Optional, relevant when faceting on species (i.e., “facets=taxid” are passed). It’s used to pass species filter without changing the scope of faceting, so that the returned facet counts won’t change. Either species name or taxonomy id can be used, just like “species” parameter above. See examples of faceted queries here.

entrezonly

Optional, when passed as “true” or “1”, the query returns only the hits with valid Entrez gene ids. Default: false.

ensemblonly

Optional, when passed as “true” or “1”, the query returns only the hits with valid Ensembl gene ids.

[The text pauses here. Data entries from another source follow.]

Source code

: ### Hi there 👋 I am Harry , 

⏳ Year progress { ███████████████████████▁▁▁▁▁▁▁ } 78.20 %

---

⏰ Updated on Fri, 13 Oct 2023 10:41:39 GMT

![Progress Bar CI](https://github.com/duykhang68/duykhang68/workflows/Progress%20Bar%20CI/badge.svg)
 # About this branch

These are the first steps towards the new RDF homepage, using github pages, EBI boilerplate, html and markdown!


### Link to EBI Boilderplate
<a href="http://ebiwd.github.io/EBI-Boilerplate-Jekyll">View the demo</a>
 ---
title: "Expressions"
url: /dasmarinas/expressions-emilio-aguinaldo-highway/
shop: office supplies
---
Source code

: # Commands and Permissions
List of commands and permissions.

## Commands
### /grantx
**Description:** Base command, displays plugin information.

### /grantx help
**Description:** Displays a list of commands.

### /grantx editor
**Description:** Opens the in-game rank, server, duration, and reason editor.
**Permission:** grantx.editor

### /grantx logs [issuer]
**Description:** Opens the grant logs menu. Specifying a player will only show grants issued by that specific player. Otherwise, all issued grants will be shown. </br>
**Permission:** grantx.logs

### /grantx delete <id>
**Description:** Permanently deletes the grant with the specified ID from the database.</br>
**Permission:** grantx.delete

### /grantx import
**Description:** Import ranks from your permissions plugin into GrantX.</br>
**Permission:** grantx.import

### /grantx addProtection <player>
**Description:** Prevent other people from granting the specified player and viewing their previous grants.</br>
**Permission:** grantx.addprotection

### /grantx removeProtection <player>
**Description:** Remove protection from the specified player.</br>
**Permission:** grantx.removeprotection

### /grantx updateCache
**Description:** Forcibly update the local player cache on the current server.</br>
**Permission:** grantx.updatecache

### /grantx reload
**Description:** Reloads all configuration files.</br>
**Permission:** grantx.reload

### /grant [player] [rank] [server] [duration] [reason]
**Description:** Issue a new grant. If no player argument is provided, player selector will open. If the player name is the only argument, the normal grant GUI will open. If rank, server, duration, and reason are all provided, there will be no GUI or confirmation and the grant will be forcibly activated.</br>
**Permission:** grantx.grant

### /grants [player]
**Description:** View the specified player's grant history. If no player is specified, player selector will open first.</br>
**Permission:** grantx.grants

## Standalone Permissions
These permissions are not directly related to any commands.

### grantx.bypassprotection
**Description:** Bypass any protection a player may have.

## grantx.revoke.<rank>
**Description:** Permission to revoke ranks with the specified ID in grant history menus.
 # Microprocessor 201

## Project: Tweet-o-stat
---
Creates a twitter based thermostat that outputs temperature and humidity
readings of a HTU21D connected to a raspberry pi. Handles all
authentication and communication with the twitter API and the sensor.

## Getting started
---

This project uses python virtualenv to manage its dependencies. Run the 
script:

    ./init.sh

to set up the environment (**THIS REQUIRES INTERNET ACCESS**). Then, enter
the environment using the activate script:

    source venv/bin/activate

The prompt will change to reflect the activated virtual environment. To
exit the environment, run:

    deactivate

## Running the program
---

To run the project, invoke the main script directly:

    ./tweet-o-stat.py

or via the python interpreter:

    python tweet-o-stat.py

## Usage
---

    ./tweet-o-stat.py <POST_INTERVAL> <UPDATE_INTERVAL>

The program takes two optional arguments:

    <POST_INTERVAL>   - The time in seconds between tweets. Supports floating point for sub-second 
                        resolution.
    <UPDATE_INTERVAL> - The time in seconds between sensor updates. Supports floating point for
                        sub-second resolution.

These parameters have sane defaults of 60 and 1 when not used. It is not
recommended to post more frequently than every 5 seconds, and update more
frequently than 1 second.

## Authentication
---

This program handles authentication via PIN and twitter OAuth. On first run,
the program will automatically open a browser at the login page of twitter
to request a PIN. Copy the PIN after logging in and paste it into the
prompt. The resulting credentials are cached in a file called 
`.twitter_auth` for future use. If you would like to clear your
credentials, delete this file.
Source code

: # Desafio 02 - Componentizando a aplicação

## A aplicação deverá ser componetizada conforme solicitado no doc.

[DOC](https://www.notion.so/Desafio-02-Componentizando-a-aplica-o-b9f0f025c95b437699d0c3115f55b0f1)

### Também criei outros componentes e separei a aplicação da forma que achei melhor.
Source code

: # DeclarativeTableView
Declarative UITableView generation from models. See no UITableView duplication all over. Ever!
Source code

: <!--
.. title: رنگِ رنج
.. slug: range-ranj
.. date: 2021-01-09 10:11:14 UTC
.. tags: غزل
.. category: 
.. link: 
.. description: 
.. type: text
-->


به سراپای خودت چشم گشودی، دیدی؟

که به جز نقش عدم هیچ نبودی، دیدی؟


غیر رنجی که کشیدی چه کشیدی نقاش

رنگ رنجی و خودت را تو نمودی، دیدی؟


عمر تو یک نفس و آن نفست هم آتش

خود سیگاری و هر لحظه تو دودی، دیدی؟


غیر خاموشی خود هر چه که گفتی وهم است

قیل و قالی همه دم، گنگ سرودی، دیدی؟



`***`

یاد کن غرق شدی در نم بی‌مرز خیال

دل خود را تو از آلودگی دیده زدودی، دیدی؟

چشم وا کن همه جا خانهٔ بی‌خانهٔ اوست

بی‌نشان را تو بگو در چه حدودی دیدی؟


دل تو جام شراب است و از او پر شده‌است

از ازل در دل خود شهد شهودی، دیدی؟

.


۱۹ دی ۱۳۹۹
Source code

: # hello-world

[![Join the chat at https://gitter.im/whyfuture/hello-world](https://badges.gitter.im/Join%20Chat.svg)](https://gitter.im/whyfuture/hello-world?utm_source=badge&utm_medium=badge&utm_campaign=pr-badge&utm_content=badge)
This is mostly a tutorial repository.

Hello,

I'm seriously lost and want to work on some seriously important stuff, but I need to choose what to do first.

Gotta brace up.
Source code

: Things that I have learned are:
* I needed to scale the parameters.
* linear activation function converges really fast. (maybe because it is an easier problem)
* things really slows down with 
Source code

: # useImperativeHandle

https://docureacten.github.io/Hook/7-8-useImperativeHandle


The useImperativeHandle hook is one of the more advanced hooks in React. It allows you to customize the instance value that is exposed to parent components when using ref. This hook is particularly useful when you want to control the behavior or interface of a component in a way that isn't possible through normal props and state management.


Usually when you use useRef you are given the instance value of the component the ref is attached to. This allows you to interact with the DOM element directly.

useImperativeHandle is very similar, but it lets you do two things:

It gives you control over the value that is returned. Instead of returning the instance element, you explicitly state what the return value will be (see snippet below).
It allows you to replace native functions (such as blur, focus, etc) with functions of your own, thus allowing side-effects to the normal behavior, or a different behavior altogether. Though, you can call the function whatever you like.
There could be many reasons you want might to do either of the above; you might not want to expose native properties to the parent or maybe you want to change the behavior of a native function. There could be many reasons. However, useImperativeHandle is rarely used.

Default: false.

callback

Optional, you can pass a “callback” parameter to make a JSONP call.

dotfield

Optional, can be used to control the format of the returned fields when passed “fields” parameter contains dot notation, e.g. “fields=refseq.rna”. If “dofield” is true, the returned data object contains a single “refseq.rna” field, otherwise, a single “refseq” field with a sub-field of “rna”. Default: true.

filter

Alias for “fields” parameter.

limit

Alias for “size” parameter.

email

Optional, if you are regular users of our services, we encourage you to provide us an email, so that we can better track the usage or follow up with you.

Query syntax

Examples of query parameter “q”:

Simple queries

search for everything:

q=cdk2                              search for any fields
q=tumor suppressor                  default as "AND" for all query terms
q="cyclin-dependent kinase"         search for the phrase

Fielded queries

q=entrezgene:1017
q=symbol:cdk2
q=refseq:NM_001798
Available fields
Field Description Examples
entrezgene Entrez gene id q=entrezgene:1017
ensemblgene Ensembl gene id q=ensemblgene:ENSG00000123374
symbol official gene symbol q=symbol:cdk2
name gene name q=name:cyclin-dependent
alias gene alias q=alias:p33
summary gene summary text q=summary:insulin
refseq NCBI RefSeq id (both rna and proteins) q=refseq:NM_001798
q=refseq:NP_439892
unigene NCBI UniGene id q=unigene:Hs.19192
homologene NCBI HomoloGene id q=homologene:74409
accession NCBI GeneBank Accession number q=accession:AA810989
ensembltranscript Ensembl transcript id q=ensembltranscript:ENST00000266970
ensemblprotein Ensembl protein id q=ensemblprotein:ENSP00000243067
uniprot UniProt id q=uniprot:P24941
ipi (deprecated!) IPI id q=ipi:IPI00031681
pdb PDB id q=pdb:1AQ1
prosite Prosite id q=prosite:PS50011
pfam PFam id q=pfam:PF00069
interpro InterPro id q=interpro:IPR008351
mim OMIM id q=mim:116953
pharmgkb PharmGKB id q=pharmgkb:PA101
reporter Affymetrix probeset id q=reporter:204252_at
reagent GNF reagent id q=reagent:GNF282834
go Gene Ontology id q=go:0000307
hgnc HUGO Gene Nomenclature Committee q=hgnc:1771
hprd Human Protein Reference Database q=hprd:00310
mgi Mouse Genome Informatics q=mgi:MGI\\:88339
rgb Rat Genome Database q=rgd:620620
flybase A Database of Drosophila Genes & Genomes q=flybase:FBgn0004107&species=fruitfly
wormbase C elegans and related nematodes database q=wormbase:WBGene00057218&species=31234
zfin Zebrafish Information Network q=zfin:ZDB-GENE-980526-104&species=zebrafish
tair Arabidopsis Information Resource q=tair:AT3G48750&species=thale-cress
xenbase
Xenopus laevis and Xenopus tropicalis
biology and genomics resource
q=xenbase:XB-GENE-1001990&species=frog
mirbase
database of published miRNA
sequences and annotation
q=mirbase:MI0017267
retired
Retired Entrez gene id, including
those with replaced gene ids.
q=retired:84999

Genome interval query

When we detect your query (“q” parameter) contains a genome interval pattern like this one:

chrX:151,073,054-151,383,976

we will do the genome interval query for you. Besides above interval string, you also need to specify “species” parameter (with the default as human). These are all acceptted queries:

q=chrX:151073054-151383976&species:9606
q=chrX:151,073,054-151,383,976&species:human

Hint

As you can see above, the genomic locations can include commas in it.

Wildcard queries

Wildcard character “*” or ”?” is supported in either simple queries or fielded queries:

q=CDK?                              single character wildcard
q=symbol:CDK?                       single character wildcard within "symbol" field
q=IL*R                              multiple character wildcard

Note

Wildcard character can not be the first character. It will be ignored.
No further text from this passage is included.